[Extracted entries]
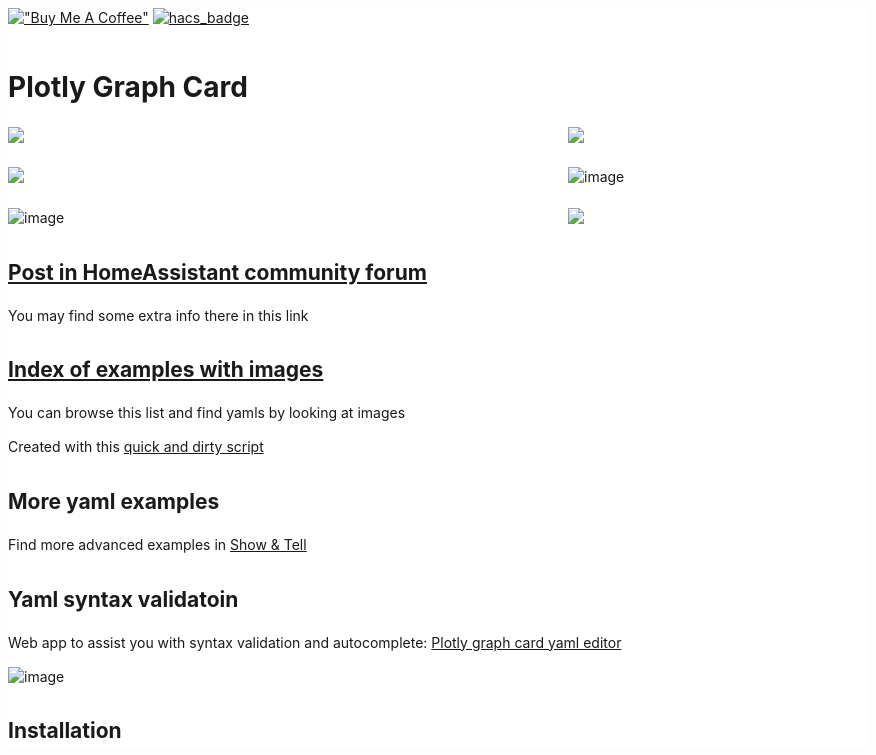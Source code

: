 [!["Buy Me A Coffee"](https://www.buymeacoffee.com/assets/img/custom_images/orange_img.png)](https://www.buymeacoffee.com/dbuezas)
[![hacs_badge](https://img.shields.io/badge/HACS-Custom-41BDF5.svg?style=for-the-badge)](https://github.com/hacs/integration)

# Plotly Graph Card

<img src="https://user-images.githubusercontent.com/777196/202489269-184d2f30-e834-4bea-8104-5aedb7d6f2d0.gif" width="300" align="left">
<img src="https://user-images.githubusercontent.com/777196/215353175-97118ea7-778b-41b7-96f2-7e52c1c396d3.gif" width="300" align="right" >

<br clear="both"/>
<br clear="both"/>

<img src="https://user-images.githubusercontent.com/777196/148675247-6e838783-a02a-453c-96b5-8ce86094ece2.gif" width="300" align="left" >
<img width="300" alt="image" src="https://user-images.githubusercontent.com/777196/215352580-b2122f49-d37a-452f-9b59-e205bcfb76a1.png" align="right" >

<br clear="both"/>
<br clear="both"/>

<img width="300" alt="image" src="https://user-images.githubusercontent.com/777196/215352591-4eeec752-6abf-40cf-8214-a38c03d64b43.png" align="left" >

<img src="https://user-images.githubusercontent.com/777196/198649220-14af3cf2-8948-4174-8138-b669dce5319e.png" width="300" align="right" >

<br clear="both"/>

## [Post in HomeAssistant community forum](https://community.home-assistant.io/t/plotly-interactive-graph-card/347746)

You may find some extra info there in this link

## [Index of examples with images](./discussion-index.md)

You can browse this list and find yamls by looking at images

Created with this [quick and dirty script](./discussion-index.mjs)

## More yaml examples

Find more advanced examples in [Show & Tell](https://github.com/dbuezas/lovelace-plotly-graph-card/discussions/categories/show-and-tell)

## Yaml syntax validatoin

Web app to assist you with syntax validation and autocomplete: [Plotly graph card yaml editor](https://dbuezas.github.io/lovelace-plotly-graph-card/)

<img width="300" alt="image" src="https://github.com/user-attachments/assets/2c9b3b85-85d4-49c4-80bc-ebc28eeaf141" >

## Installation
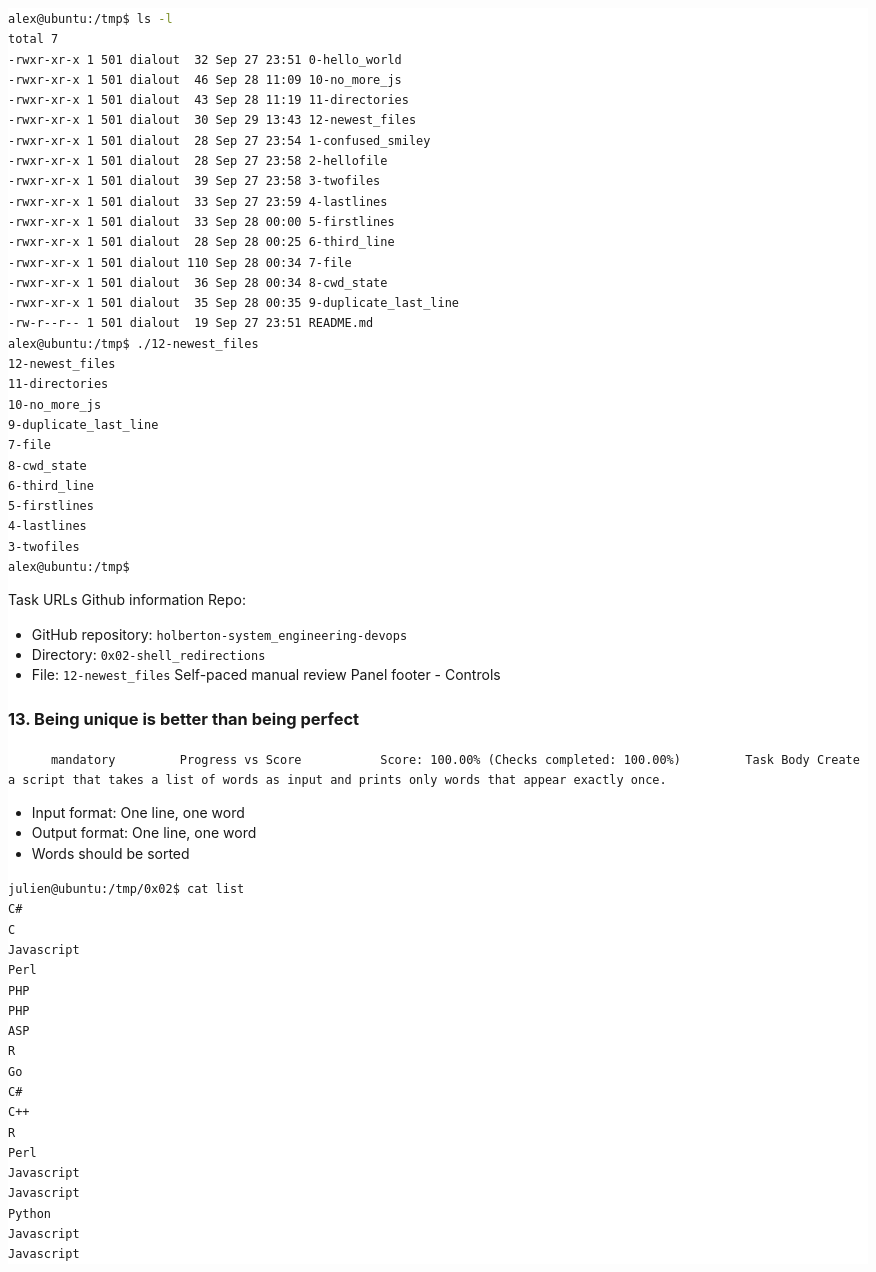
```bash
alex@ubuntu:/tmp$ ls -l
total 7
-rwxr-xr-x 1 501 dialout  32 Sep 27 23:51 0-hello_world
-rwxr-xr-x 1 501 dialout  46 Sep 28 11:09 10-no_more_js
-rwxr-xr-x 1 501 dialout  43 Sep 28 11:19 11-directories
-rwxr-xr-x 1 501 dialout  30 Sep 29 13:43 12-newest_files
-rwxr-xr-x 1 501 dialout  28 Sep 27 23:54 1-confused_smiley
-rwxr-xr-x 1 501 dialout  28 Sep 27 23:58 2-hellofile
-rwxr-xr-x 1 501 dialout  39 Sep 27 23:58 3-twofiles
-rwxr-xr-x 1 501 dialout  33 Sep 27 23:59 4-lastlines
-rwxr-xr-x 1 501 dialout  33 Sep 28 00:00 5-firstlines
-rwxr-xr-x 1 501 dialout  28 Sep 28 00:25 6-third_line
-rwxr-xr-x 1 501 dialout 110 Sep 28 00:34 7-file
-rwxr-xr-x 1 501 dialout  36 Sep 28 00:34 8-cwd_state
-rwxr-xr-x 1 501 dialout  35 Sep 28 00:35 9-duplicate_last_line
-rw-r--r-- 1 501 dialout  19 Sep 27 23:51 README.md
alex@ubuntu:/tmp$ ./12-newest_files 
12-newest_files
11-directories
10-no_more_js
9-duplicate_last_line
7-file
8-cwd_state
6-third_line
5-firstlines
4-lastlines
3-twofiles
alex@ubuntu:/tmp$

```
 Task URLs  Github information Repo:
* GitHub repository:  ` holberton-system_engineering-devops ` 
* Directory:  ` 0x02-shell_redirections ` 
* File:  ` 12-newest_files ` 
 Self-paced manual review  Panel footer - Controls 
### 13. Being unique is better than being perfect
          mandatory         Progress vs Score           Score: 100.00% (Checks completed: 100.00%)         Task Body Create a script that takes a list of words as input and prints only words that appear exactly once.
* Input format: One line, one word
* Output format: One line, one word
* Words should be sorted
```bash
julien@ubuntu:/tmp/0x02$ cat list 
C#
C
Javascript
Perl
PHP
PHP
ASP
R
Go
C#
C++
R
Perl
Javascript
Javascript
Python
Javascript
Javascript
```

[Required action] For each line of the listing that holds the word "syntax", show that line.

[Exercise result]
## Yaml syntax validatoin
Web app to assist you with syntax validation and autocomplete: [Plotly graph card yaml editor](https://dbuezas.github.io/lovelace-plotly-graph-card/)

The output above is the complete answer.